Tennessee Centennial and International Exposition
Chromolithograph of bird's-eye view of the expo grounds
BIE-classUnrecognized exposition
NameTennessee Centennial and International Exposition
BuildingMore than 100 buildings
Area200 acres
CountryUnited States
Venuenow Centennial Park
OpeningMay 1, 1897
ClosureOctober 31, 1897

The Tennessee Centennial and International Exposition was an exposition held in Nashville from May 1 – October 31, 1897 in what is now Centennial Park. A year late, it celebrated the 100th anniversary of Tennessee's entry into the union in 1796.[1] President William McKinley officially opened the event from the White House, where he pressed a button that started the machinery building at the fair; he would visit in person a month later.


The site covered about 200 acres, and a characteristic feature of the landscape plan was the sward planted with the famous blue grass of the region. The buildings, of which there were over a hundred, included those devoted to agriculture, commerce, education, fine arts, history, machinery, minerals and forestry, and transportation, as well as those in which the special exhibits pertaining to children, African Americans, the United States Government, and women were shown. The total attendance was 1,786,714, of which the total paid attendance was 1,166,692. The total receipts were $1,101,285 (equivalent to $30 million in 2019[2]), and the disbursements $1,101,246 (equivalent to $30 million in 2019[2]).[3]

The Nashville and Memphis pavilions at night along Watauga Lake and the Commerce Building at rear
The Nashville and Memphis pavilions at night along Watauga Lake and the Commerce Building at rear

Many cities and organizations built buildings and exhibit halls on the Exposition grounds, conveniently located on the streetcar line on the western fringe of the city. Among the most prominent were those of Nashville itself, and its nearby rival, Memphis. Nashville designed its pavilion after the Parthenon in Greece due to the city's nickname as The Athens of the South. Memphis's exhibit, in honor of its Egyptian name, was a large pyramid. The Parthenon is the only structure to survive the Exposition and remains a tourist attraction to this day. Major Eugene Castner Lewis was the director general of the Tennessee Centennial Exposition[4] and it was at his suggestion that a reproduction of the Parthenon be built in Nashville to serve as the centerpiece of Tennessee’s Centennial Celebration. Lewis also served as the chief civil engineer for the Nashville, Chattanooga and St. Louis Railroad. Nashville's temporary Parthenon was reconstructed in permanent materials in a project lasting from 1920 to 1931 and still stands today as an art gallery on the original exposition grounds, which became Centennial Park.
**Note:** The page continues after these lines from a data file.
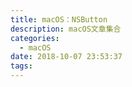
 ```yaml
---
title: macOS：NSButton
description: macOS文章集合
categories:
  - macOS
date: 2018-10-07 23:53:37
tags:
---
```




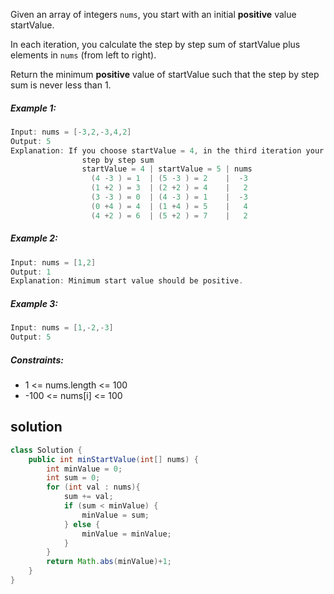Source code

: Given an array of integers `nums`, you start with an initial **positive** value startValue.

In each iteration, you calculate the step by step sum of startValue plus elements in `nums` (from left to right).

Return the minimum **positive** value of startValue such that the step by step sum is never less than 1.

##### Example 1:
```java
Input: nums = [-3,2,-3,4,2]
Output: 5
Explanation: If you choose startValue = 4, in the third iteration your step by step sum is less than 1.
                step by step sum
                startValue = 4 | startValue = 5 | nums
                  (4 -3 ) = 1  | (5 -3 ) = 2    |  -3
                  (1 +2 ) = 3  | (2 +2 ) = 4    |   2
                  (3 -3 ) = 0  | (4 -3 ) = 1    |  -3
                  (0 +4 ) = 4  | (1 +4 ) = 5    |   4
                  (4 +2 ) = 6  | (5 +2 ) = 7    |   2
```

##### Example 2:
```java
Input: nums = [1,2]
Output: 1
Explanation: Minimum start value should be positive. 
```

##### Example 3:
```java
Input: nums = [1,-2,-3]
Output: 5
```

##### Constraints:

- 1 <= nums.length <= 100
- -100 <= nums[i] <= 100
## solution
```java
class Solution {
    public int minStartValue(int[] nums) {
        int minValue = 0;
        int sum = 0;
        for (int val : nums){
            sum += val;
            if (sum < minValue) {
                minValue = sum;
            } else {
                minValue = minValue;
            }
        }
        return Math.abs(minValue)+1;
    }
}
```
Other attractions on the grounds were the Negro Building,[5] gondolas on Lake Watauga (still a feature of the park) and the Egyptian Pavilion. with its belly dancers. The Centennial Exposition was a great success and is still considered one of the most notable events ever to be held in the state. Unlike most World's Fairs, it did not lose money, although the final accounting showed a direct profit of less than $50.

Later Developments

The original Parthenon replica built for the exhibition was made of temporary materials and quickly began to deteriorate. Due to popular sentiment, the building was rebuilt with permanent construction. This version still stands and serves as an art museum housing Alan LeQuire's 1990 re-creation of the Athena Parthenos statue. The 1982 World's Fair was held in Knoxville, Tennessee.


  1. ^ "TeVA: Tennessee Centennial Exposition". cdm15138.contentdm.oclc.org. Retrieved 2021-10-29.
  2. ^ a b Thomas, Ryland; Williamson, Samuel H. (2020). "What Was the U.S. GDP Then?". MeasuringWorth. Retrieved September 22, 2020. United States Gross Domestic Product deflator figures follow the Measuring Worth series.
  3. ^ This article incorporates text from a publication now in the public domain"Tennessee Centennial Exposition" . New International Encyclopedia. 1905.
  4. ^ "Organ Recital in Memory of Maj. E. C. Lewis". The Tennessean. 1918-11-11. p. 3. Retrieved 2021-10-29.
  5. ^ "Negro Building". teva.contentdm.oclc.org. Retrieved 2021-10-29.